One of my New Year’s Resolutions for 2007, if Dave will have me given our wildly divergent world vews and periodic contretemps, is to write a bit more for Ephblog. We’ll see how long this resolution lasts.

Today’s Boston Globe has an article on the graying of the American professoriate. The debate comes down to a fundamental question: Does the increasing prevalence of over-70 professors limit job opportunities for younger scholars?

Any young professor, and perhaps more to the point, any young unemployed scholar, is well aware of a largely mythical bubble of senior faculty who for decades, we have been told, have been poised to retire en masse, leading to jobs for all. But if these people are not retiring, where do the jobs come from?

The reality is a bit different. Yes, the abundance of retirement-created jobs has never materialized. But this is not what is costing opportunities to young scholars or professors who desire upward mobility within the profession. As America grows, so too does its need for places in community colleges, colleges, and universities. Blaming senior professors — almost always our most accomplished folks — is too facile by half.

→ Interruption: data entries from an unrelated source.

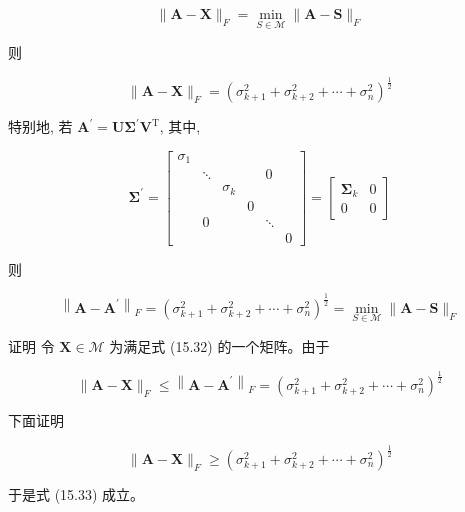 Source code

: \documentclass[10pt]{article}
\begin{document}
\begin{equation*}
\|\boldsymbol{A}-\boldsymbol{X}\|_{F}=\min _{S \in \mathcal{M}}\|\boldsymbol{A}-\boldsymbol{S}\|_{F} \tag{15.32}
\end{equation*}


则


\begin{equation*}
\|\boldsymbol{A}-\boldsymbol{X}\|_{F}=\left(\sigma_{k+1}^{2}+\sigma_{k+2}^{2}+\cdots+\sigma_{n}^{2}\right)^{\frac{1}{2}} \tag{15.33}
\end{equation*}


特别地, 若 $\boldsymbol{A}^{\prime}=\boldsymbol{U} \boldsymbol{\Sigma}^{\prime} \boldsymbol{V}^{\mathrm{T}}$, 其中,

$$
\boldsymbol{\Sigma}^{\prime}=\left[\begin{array}{cccccc}
\sigma_{1} & & & & & \\
& \ddots & & & 0 & \\
& & \sigma_{k} & & & \\
& & & 0 & & \\
& 0 & & & \ddots & \\
& & & & & 0
\end{array}\right]=\left[\begin{array}{cc}
\boldsymbol{\Sigma}_{k} & 0 \\
0 & 0
\end{array}\right]
$$

则


\begin{equation*}
\left\|\boldsymbol{A}-\boldsymbol{A}^{\prime}\right\|_{F}=\left(\sigma_{k+1}^{2}+\sigma_{k+2}^{2}+\cdots+\sigma_{n}^{2}\right)^{\frac{1}{2}}=\min _{S \in \mathcal{M}}\|\boldsymbol{A}-\boldsymbol{S}\|_{F} \tag{15.34}
\end{equation*}


证明 令 $\boldsymbol{X} \in \mathcal{M}$ 为满足式 (15.32) 的一个矩阵。由于


\begin{equation*}
\|\boldsymbol{A}-\boldsymbol{X}\|_{F} \leqslant\left\|\boldsymbol{A}-\boldsymbol{A}^{\prime}\right\|_{F}=\left(\sigma_{k+1}^{2}+\sigma_{k+2}^{2}+\cdots+\sigma_{n}^{2}\right)^{\frac{1}{2}} \tag{15.35}
\end{equation*}


下面证明

$$
\|\boldsymbol{A}-\boldsymbol{X}\|_{F} \geqslant\left(\sigma_{k+1}^{2}+\sigma_{k+2}^{2}+\cdots+\sigma_{n}^{2}\right)^{\frac{1}{2}}
$$

于是式 (15.33) 成立。
\end{document}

Such a mindset also places blame where it does not belong. Administrators would love to believe that there is a simple supply and demand formula at work, and that if only senior professors (with their higher salaries and pools of research and travel monies) would retire there would be ambrosia for all. But those same administrators, especially away from the ranks of the elite colleges and universities, in the places where most professors teach and most students learn, are the ones most likely to countenance the outsourcing of higher education to hordes of adjuncts and visiting lecturers beholden to a miserably competitive job market.

There is another factor at work as well, and that is, in many disciplines, the overproduction of PhD students. Having a PhD program is a sign of belonging to (or of wedging one’s program putatively within) the ranks of the elite. A PhD program confers status. Professors want to teach in a PhD-granting department. Chairs want to head PhD-granting departments. Deans want to oversee as many PhD-granting departments as possible. VPs and Provosts and Presidents and Chancellors and Trustees (Oh MY!) want their universities and their university systems to be granting as many PhD’s as possible. The problem is that much of this pressure for producing PhD’s occurs independently of whether these PhD’s are able to go out and get jobs in academia or in the private sector. That is to say, too many departments are granting too many PhD’s without regard for whether or not there is an actual need for those PhD’s.

There is no easy solution to this last problem. It would be shortsighted and foolhardy for only a tiny, Ivy-covered elite to produce all of the PhD’s. And it would go against many fundamental principles of freedom and liberty to encroach upon either an institution’s desire to grant PhD’s or a student’s desire to receive one. Nonetheless, those departments that grant PhD’s ought to be looking closely at their job placement rates to determine if they are granting too many doctorates.

Think about our own experiences as students in thre Purple Valley. Williams has had enough legendary professors whose classes we have taken. Surely none of us would want to jettison some of Williams’ most senior treasures in the vague hopes that a new generation of scholars need their shot and will prove as enduring as their predecessors. (Furthermore, I’ve seen no sign that Williams is not doing a fine job of balancing senior folks with vibrant junior faculty members.)

The graying of the professoriate — which seems to me to be a concept that arose independent of much evidence but that contains an idea too rich not to run with — is not a serious problem. The real dilemma is the lack of imagination at work among the people whose jobs it ought to be to have an imagination about the way higher education functions rather than simply to find new ways to count beans.